Money problems can result in emotional turmoil, stress, embarrassment and relationship troubles. So actually filing for bankruptcy can be a real blow to your self-esteem.

But if you’ve recently been declared bankrupt, you’re not alone. In fact, according to the Office of the Superintendent of Bankruptcy Canada, just over 92,000 Canadian consumers and about 4,000 Canadian businesses declared bankruptcy in 2010.
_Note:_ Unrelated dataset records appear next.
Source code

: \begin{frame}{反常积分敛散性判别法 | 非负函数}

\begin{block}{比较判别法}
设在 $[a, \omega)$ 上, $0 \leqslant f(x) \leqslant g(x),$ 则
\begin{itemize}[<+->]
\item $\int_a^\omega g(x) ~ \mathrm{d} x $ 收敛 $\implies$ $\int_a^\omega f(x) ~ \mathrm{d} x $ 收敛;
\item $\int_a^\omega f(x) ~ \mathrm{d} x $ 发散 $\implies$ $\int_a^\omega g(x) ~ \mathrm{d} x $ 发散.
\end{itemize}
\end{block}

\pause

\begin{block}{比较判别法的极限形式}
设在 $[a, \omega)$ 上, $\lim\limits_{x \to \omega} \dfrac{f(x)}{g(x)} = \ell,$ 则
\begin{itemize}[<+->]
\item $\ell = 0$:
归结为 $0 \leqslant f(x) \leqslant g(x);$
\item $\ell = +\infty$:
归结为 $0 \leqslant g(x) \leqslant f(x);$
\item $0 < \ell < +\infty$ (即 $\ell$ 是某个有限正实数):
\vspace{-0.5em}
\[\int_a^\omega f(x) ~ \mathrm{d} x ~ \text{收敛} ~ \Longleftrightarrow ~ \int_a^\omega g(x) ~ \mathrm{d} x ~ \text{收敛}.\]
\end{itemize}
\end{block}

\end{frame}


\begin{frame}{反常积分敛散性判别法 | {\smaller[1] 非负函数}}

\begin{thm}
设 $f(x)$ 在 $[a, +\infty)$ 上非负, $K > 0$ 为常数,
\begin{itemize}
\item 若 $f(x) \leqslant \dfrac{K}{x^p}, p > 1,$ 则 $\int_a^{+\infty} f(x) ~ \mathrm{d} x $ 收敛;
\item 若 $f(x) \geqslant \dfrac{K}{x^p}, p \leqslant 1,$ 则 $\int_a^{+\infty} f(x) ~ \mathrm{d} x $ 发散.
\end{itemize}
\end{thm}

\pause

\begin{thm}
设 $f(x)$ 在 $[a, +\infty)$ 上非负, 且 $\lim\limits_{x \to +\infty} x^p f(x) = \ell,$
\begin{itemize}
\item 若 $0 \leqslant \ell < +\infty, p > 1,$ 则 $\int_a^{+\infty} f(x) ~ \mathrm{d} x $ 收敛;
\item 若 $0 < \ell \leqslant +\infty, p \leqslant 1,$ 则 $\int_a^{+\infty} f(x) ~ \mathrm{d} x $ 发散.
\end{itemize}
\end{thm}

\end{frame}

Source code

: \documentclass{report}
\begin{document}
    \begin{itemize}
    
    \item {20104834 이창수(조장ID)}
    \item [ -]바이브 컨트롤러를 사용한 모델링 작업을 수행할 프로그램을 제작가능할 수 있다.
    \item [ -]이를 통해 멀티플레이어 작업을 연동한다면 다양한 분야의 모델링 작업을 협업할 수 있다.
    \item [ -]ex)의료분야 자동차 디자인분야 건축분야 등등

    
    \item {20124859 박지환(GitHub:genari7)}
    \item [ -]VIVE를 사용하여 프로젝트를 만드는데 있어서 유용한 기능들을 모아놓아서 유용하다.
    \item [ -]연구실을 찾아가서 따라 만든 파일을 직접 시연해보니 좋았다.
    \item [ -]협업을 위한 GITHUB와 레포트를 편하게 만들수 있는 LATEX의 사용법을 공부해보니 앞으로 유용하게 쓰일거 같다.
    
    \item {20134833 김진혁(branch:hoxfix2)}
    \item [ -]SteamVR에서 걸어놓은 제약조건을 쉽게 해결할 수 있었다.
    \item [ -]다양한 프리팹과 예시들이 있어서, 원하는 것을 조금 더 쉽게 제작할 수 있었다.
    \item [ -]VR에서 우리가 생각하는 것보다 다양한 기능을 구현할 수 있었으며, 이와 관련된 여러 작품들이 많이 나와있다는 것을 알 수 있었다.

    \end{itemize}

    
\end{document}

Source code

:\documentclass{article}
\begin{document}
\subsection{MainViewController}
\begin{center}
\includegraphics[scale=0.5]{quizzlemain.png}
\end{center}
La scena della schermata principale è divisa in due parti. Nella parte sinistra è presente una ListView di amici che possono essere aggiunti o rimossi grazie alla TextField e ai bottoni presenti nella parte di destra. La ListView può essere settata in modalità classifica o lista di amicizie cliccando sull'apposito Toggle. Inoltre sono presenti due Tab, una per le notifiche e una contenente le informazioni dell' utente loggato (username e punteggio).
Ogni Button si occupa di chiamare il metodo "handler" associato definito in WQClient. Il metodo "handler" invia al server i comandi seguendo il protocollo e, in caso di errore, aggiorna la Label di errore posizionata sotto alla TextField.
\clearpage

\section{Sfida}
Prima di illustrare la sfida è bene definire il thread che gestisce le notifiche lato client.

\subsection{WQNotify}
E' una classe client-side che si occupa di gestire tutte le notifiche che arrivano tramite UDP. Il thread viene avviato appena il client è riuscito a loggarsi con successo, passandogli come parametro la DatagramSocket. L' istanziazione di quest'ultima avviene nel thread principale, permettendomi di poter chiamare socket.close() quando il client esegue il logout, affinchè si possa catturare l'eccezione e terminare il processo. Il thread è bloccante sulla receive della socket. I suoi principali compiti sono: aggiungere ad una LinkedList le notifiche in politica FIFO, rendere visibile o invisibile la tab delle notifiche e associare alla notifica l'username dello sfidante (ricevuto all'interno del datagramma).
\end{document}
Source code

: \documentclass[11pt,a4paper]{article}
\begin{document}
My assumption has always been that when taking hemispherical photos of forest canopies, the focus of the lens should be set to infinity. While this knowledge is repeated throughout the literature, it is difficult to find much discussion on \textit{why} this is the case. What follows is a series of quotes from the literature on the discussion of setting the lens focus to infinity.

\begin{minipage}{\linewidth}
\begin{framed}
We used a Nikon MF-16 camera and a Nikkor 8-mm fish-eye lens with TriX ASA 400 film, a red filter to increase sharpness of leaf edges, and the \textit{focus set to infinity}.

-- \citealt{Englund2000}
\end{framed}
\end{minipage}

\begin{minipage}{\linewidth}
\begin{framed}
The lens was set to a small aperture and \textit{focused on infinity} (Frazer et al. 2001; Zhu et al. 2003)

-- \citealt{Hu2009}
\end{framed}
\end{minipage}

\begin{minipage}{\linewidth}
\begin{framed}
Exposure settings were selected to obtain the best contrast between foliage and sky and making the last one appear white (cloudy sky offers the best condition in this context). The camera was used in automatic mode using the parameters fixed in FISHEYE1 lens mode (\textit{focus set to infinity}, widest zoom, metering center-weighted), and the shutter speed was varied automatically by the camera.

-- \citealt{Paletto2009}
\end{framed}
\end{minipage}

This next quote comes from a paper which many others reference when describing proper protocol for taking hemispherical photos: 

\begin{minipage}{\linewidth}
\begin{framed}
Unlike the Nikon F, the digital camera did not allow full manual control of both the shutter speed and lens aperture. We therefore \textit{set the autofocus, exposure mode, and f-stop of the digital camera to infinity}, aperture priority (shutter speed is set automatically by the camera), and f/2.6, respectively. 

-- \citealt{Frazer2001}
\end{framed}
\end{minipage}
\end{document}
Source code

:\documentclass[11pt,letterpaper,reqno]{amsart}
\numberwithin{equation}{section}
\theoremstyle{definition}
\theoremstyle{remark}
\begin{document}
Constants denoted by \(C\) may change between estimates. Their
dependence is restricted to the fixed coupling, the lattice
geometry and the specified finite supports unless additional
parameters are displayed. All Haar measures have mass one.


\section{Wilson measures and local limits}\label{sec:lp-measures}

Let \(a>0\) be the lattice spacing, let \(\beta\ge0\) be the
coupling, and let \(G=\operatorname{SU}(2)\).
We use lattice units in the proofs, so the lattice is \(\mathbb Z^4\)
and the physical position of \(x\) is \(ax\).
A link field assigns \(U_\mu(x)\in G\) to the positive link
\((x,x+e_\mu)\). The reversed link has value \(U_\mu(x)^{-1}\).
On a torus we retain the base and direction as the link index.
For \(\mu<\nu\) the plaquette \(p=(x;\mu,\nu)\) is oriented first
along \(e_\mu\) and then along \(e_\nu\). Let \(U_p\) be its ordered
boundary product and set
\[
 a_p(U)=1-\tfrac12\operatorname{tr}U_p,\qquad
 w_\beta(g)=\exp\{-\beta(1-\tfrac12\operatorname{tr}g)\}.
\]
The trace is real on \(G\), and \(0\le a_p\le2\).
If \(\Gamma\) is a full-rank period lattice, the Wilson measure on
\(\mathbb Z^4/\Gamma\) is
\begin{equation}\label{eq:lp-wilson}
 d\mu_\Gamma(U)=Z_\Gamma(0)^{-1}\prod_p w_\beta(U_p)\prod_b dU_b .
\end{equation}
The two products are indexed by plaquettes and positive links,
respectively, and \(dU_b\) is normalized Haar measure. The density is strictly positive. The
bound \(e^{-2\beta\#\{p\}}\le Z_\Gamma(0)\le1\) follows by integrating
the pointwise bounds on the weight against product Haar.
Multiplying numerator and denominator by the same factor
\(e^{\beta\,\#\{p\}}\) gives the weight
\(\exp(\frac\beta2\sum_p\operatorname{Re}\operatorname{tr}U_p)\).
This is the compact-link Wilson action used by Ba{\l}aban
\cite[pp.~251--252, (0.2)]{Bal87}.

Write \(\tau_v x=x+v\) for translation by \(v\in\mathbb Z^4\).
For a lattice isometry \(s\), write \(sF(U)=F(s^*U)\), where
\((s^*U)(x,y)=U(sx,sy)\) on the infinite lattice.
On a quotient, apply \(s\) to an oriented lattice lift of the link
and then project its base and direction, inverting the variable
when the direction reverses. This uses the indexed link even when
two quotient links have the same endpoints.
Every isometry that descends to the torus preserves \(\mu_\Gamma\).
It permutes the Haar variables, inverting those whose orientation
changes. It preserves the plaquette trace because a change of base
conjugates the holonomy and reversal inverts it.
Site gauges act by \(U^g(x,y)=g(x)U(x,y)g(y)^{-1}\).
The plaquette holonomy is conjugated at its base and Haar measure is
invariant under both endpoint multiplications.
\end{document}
When times are tough, financial management can be even tougher. However, regardless of your situation, here are a few simple things you can do to start rebuilding your credit:

1. Get support from family and friends

Getting back on track is a lot easier if you have the support of those closest to you. There are also some great online communities that discuss financial planning tips and encourage conversation. For example, for info on how to create or join a money group — a group of friends or colleagues that meet each week to help one another stay on track with financial goals — visit Smart Cookies.

If you’re struggling with the emotional side of bankruptcy, check if your employer offers counselling services. Many benefits plans offer free, confidential third-party counselling on a range of topics including depression, stress and anxiety, relationship and financial troubles.

2. Keep your spending in check

I t’s important to create a budget and stick to it. Only buy what you truly need and can afford. Free or low-priced smartphone apps can help you track your spending habits, set a personal budget and alert you when you’re getting too close to your limit.

3. Use new credit wisely

Many financial institutions offer products to help you rebuild your credit, such as a secured credit card, where you deposit the money to cover the credit. For example, if you deposit $200 at the start of the month, you’ll have a credit limit of $200.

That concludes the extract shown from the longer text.